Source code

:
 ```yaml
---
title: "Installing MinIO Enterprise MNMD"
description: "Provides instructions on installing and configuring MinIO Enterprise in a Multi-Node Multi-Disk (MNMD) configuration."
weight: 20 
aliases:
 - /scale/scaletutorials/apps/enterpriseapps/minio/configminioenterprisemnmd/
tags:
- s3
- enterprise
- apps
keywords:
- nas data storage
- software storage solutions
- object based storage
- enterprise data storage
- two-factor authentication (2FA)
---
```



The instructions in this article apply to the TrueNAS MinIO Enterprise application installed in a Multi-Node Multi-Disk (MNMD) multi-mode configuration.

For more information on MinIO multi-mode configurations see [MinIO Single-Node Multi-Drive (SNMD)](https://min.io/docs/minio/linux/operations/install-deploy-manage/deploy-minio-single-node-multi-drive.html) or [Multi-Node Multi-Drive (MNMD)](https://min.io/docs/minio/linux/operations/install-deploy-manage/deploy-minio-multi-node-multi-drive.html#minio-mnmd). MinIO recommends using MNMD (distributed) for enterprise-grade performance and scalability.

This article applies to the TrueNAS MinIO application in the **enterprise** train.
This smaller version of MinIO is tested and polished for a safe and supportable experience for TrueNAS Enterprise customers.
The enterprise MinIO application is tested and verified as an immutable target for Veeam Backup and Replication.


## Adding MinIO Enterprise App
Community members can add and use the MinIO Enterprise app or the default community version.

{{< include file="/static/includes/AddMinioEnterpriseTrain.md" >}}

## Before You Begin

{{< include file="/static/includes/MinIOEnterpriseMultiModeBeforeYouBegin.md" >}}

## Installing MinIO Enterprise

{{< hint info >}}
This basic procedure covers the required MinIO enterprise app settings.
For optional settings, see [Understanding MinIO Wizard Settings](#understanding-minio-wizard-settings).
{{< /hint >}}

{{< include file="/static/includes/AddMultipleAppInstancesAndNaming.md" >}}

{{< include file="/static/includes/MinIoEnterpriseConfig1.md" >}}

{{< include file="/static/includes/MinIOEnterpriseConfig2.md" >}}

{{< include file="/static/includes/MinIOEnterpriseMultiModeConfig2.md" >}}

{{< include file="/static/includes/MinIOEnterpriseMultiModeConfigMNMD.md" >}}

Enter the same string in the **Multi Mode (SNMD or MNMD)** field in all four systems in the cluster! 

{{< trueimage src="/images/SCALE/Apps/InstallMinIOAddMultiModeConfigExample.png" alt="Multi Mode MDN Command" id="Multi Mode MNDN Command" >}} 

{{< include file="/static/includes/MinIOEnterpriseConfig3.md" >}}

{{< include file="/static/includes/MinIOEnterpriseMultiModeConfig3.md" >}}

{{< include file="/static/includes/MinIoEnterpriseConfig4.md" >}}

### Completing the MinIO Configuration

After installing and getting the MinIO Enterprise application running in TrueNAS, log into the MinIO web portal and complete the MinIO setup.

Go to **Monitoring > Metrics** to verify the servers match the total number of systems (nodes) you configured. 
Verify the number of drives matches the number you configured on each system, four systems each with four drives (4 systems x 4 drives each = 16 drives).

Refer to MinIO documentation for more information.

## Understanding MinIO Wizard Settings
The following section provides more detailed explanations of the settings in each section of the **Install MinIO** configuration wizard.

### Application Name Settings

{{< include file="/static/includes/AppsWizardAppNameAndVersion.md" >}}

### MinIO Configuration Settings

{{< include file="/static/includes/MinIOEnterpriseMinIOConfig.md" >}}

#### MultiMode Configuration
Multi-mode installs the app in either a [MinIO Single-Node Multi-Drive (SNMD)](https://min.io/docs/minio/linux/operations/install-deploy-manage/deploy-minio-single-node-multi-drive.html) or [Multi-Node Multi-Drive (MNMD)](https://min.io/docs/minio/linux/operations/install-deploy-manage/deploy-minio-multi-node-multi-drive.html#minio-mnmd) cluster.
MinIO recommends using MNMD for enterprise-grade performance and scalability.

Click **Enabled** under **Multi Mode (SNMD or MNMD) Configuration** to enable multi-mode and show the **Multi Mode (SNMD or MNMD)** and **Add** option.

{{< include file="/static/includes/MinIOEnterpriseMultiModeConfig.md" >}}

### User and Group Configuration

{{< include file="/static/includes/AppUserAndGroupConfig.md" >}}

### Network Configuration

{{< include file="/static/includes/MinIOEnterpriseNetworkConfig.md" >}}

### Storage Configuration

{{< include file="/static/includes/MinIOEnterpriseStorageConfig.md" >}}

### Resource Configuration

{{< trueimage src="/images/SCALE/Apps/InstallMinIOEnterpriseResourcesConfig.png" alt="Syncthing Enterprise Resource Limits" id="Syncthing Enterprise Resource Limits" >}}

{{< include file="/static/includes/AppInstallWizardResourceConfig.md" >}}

Exercise brief: All lines of the records above that contain the word "grade" are to be copied out.

Written response:
For more information on MinIO multi-mode configurations see [MinIO Single-Node Multi-Drive (SNMD)](https://min.io/docs/minio/linux/operations/install-deploy-manage/deploy-minio-single-node-multi-drive.html) or [Multi-Node Multi-Drive (MNMD)](https://min.io/docs/minio/linux/operations/install-deploy-manage/deploy-minio-multi-node-multi-drive.html#minio-mnmd). MinIO recommends using MNMD (distributed) for enterprise-grade performance and scalability.
MinIO recommends using MNMD for enterprise-grade performance and scalability.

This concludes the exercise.